Today I was in the stall, doing my business, and checking something out on my phone. A guy got in the stall next to mine and closed his door a little too hard, causing the latch keeping my door closed to slip out of its hilt.
I looked up in creeping terror to see my stall door slowly swing open, away from me, out into the bathroom. I recalled that most stall doors swing *in* but that I was in the handicapped stall. And the handicapped stall door swings out. Which makes sense. Just not at that moment.
As the door swung out into the room, it revealed a dude leaning up against the wall, checking out his own phone, facing - and clearly waiting to use - my stall. And for a split-second, his eyes glanced up from his phone and met mine, registering the deeply unfortunate nature of the situation, but then they quickly snapped back to his phone.
I waited an endless second for his assistance, but it was not to be. It was either he or I that closed that stall door, and since it had swung out to him, he was actually a step closer to the open door than I was. And I was pantsless, mid-business. Yet in that moment when his eyes had snapped back to his phone, he had committed to pretending he was not complicit in the scene and was immune to all else at that moment but what lay before him on his phone.
He disengaged. But that split-second connection had betrayed his farce.
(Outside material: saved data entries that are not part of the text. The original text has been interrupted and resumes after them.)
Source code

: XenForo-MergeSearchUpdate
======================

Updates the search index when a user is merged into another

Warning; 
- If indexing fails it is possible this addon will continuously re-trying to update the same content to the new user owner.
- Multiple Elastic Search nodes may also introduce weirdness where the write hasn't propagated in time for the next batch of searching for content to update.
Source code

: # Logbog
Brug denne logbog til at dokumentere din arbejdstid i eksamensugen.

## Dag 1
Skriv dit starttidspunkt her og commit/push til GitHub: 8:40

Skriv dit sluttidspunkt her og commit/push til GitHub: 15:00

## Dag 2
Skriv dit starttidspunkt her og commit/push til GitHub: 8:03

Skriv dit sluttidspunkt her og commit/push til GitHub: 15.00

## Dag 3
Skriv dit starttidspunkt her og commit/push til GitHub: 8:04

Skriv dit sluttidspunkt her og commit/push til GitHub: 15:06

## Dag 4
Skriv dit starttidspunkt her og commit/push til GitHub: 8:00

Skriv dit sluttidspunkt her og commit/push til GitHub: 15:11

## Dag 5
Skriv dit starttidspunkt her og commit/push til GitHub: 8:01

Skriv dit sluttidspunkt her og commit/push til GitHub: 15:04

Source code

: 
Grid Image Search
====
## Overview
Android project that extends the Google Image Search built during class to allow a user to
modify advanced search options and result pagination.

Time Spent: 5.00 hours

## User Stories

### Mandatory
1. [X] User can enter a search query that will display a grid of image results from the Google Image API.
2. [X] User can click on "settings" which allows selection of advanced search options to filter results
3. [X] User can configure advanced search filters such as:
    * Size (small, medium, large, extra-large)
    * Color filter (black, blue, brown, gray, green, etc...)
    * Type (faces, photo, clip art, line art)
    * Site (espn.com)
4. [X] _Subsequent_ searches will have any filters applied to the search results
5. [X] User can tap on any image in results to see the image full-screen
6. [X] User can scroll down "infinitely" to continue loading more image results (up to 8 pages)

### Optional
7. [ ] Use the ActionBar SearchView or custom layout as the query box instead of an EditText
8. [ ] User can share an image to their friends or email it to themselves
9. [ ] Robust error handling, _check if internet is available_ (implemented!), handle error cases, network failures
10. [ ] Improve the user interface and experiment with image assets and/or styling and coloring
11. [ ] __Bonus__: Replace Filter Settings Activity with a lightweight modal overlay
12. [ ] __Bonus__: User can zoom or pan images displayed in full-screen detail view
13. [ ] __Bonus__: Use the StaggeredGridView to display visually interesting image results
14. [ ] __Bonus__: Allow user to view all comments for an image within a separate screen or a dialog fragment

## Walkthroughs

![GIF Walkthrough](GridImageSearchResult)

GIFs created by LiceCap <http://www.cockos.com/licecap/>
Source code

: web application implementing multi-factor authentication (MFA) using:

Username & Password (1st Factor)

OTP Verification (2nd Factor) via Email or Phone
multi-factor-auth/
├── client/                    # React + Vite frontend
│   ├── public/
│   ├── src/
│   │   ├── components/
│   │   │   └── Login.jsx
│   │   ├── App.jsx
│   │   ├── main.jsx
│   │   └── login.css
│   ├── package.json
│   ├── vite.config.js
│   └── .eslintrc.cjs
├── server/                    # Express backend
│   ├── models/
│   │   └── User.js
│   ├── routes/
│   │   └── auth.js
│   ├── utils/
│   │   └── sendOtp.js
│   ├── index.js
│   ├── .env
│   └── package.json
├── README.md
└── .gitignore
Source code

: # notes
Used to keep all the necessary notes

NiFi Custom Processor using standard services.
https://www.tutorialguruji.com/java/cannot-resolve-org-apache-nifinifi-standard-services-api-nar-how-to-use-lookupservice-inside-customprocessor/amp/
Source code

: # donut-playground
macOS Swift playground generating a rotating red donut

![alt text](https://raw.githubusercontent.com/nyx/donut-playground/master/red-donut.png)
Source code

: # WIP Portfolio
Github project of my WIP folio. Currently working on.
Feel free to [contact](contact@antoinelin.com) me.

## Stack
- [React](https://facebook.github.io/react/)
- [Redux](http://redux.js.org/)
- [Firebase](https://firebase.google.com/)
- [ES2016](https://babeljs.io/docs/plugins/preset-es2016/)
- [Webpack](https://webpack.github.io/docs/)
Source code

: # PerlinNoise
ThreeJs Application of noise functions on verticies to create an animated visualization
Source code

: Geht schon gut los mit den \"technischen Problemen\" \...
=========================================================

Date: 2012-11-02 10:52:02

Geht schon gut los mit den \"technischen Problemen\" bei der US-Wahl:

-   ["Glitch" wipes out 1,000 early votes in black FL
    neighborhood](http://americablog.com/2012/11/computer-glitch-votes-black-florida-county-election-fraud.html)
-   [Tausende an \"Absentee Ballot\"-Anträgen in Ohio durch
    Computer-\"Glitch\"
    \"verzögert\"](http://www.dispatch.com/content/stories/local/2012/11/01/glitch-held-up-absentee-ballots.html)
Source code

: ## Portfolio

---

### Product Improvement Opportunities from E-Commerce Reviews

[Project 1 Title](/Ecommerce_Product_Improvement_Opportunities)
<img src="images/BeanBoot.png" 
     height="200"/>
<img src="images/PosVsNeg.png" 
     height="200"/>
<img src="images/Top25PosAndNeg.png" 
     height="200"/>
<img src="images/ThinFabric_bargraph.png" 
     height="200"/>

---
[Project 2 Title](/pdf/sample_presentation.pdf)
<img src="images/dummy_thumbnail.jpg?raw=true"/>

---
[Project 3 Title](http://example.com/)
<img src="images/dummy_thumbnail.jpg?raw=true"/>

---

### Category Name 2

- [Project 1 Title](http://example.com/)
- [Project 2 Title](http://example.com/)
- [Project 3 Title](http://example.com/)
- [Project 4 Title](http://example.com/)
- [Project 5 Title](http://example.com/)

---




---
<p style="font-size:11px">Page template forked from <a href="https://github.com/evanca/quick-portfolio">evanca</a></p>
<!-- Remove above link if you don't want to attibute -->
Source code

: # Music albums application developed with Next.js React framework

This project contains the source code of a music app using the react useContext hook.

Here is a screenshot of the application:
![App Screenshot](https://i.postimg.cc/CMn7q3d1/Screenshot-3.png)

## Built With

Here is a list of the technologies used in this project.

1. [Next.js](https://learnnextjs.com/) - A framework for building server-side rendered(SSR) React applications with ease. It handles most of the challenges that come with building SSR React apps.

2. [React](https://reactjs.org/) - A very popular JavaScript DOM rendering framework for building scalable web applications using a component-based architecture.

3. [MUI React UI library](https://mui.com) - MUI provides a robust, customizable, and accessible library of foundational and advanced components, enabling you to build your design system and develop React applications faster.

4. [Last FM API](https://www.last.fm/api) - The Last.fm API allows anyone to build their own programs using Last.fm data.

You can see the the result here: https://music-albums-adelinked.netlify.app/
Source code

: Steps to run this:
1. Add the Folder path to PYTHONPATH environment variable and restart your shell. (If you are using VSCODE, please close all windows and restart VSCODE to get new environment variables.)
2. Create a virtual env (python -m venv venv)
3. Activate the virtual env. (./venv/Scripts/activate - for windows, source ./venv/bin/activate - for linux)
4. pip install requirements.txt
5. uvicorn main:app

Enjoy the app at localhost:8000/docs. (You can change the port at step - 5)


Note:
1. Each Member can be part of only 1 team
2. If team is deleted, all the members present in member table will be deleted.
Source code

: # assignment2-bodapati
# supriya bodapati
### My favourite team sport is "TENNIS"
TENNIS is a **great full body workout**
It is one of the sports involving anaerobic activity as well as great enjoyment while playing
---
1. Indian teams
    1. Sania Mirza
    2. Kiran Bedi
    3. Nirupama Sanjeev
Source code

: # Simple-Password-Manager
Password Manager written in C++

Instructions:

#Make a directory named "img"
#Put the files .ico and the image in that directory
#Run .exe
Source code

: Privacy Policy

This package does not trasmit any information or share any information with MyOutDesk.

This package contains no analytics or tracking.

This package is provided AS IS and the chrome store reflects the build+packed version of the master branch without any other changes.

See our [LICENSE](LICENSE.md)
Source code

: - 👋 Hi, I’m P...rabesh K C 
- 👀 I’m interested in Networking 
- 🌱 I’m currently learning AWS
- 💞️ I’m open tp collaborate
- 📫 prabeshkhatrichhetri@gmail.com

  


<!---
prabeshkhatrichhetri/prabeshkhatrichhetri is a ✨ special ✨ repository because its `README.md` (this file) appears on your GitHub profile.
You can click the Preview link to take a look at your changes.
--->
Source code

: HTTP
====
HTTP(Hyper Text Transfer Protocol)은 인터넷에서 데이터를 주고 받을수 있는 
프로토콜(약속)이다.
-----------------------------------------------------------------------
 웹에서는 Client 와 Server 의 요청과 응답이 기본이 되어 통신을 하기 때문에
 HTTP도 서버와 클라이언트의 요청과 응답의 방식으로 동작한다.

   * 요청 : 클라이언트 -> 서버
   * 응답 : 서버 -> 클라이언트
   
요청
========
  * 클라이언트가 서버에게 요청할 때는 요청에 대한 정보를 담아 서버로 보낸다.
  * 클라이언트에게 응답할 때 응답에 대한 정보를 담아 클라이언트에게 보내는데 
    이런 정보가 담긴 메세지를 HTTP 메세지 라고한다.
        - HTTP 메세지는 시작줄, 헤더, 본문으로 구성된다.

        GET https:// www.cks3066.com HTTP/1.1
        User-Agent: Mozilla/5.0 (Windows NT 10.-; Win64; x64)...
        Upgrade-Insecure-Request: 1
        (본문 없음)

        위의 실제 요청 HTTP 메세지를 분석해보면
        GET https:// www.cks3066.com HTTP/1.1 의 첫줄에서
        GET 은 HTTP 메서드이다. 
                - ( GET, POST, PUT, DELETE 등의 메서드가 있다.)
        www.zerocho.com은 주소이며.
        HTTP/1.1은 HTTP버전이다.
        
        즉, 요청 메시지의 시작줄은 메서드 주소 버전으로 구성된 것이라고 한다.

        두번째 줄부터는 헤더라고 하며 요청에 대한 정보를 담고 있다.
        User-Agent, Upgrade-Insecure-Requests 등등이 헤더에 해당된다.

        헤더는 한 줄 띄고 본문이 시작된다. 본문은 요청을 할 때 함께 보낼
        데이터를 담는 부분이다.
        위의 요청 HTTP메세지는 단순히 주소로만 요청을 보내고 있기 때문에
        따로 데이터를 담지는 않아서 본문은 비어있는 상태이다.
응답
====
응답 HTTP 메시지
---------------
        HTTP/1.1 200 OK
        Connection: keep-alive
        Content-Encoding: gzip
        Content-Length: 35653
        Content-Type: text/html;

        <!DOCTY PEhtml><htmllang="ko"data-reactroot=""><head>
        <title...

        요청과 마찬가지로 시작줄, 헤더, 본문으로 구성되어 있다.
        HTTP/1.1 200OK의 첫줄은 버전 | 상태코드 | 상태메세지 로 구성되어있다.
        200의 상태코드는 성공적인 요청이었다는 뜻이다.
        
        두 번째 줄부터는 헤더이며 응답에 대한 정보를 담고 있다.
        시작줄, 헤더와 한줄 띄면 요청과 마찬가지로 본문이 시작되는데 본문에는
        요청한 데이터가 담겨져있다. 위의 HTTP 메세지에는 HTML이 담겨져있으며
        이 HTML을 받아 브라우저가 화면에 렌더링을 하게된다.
It was a bummer moment in that crowded men’s room. I had simultaneously learned about different stall types and human nature. I took care of some things, hiked my pants up, and shuffled off the toilet and out of the stall to pull back the door. In so doing, I noticed that there was another guy waiting to use the urinal, two guys using urinals, and one guy washing his hands at the sink - many of whom glanced over to see what was going on.
And as I reached out to pull back the door, I dropped my phone. It smacked on the bathroom floor and bounced on to the complicit dude’s foot.
The air seemed thick. I’m not sure if people were stifling laughter, but it was silent, except for one guy finishing up urinating. How had this become so awkward, so fast? What would the complicit dude do now, I wondered. Frozen. Mute.
Miraculously, he reached down and picked up the phone, the world turning again, and he handed it back to me. As he did, he quickly looked me in the eye, and somewhere in his look he acknowledged he should have closed the stall door in the first place. My bad, said his eyes.
I took the phone from him and returned to my stall, pulling the door shut and latching it, making sure the latch held. It was at that moment such an insufficient technology, so error prone and insecure. But humanity had redeemed itself, somewhat.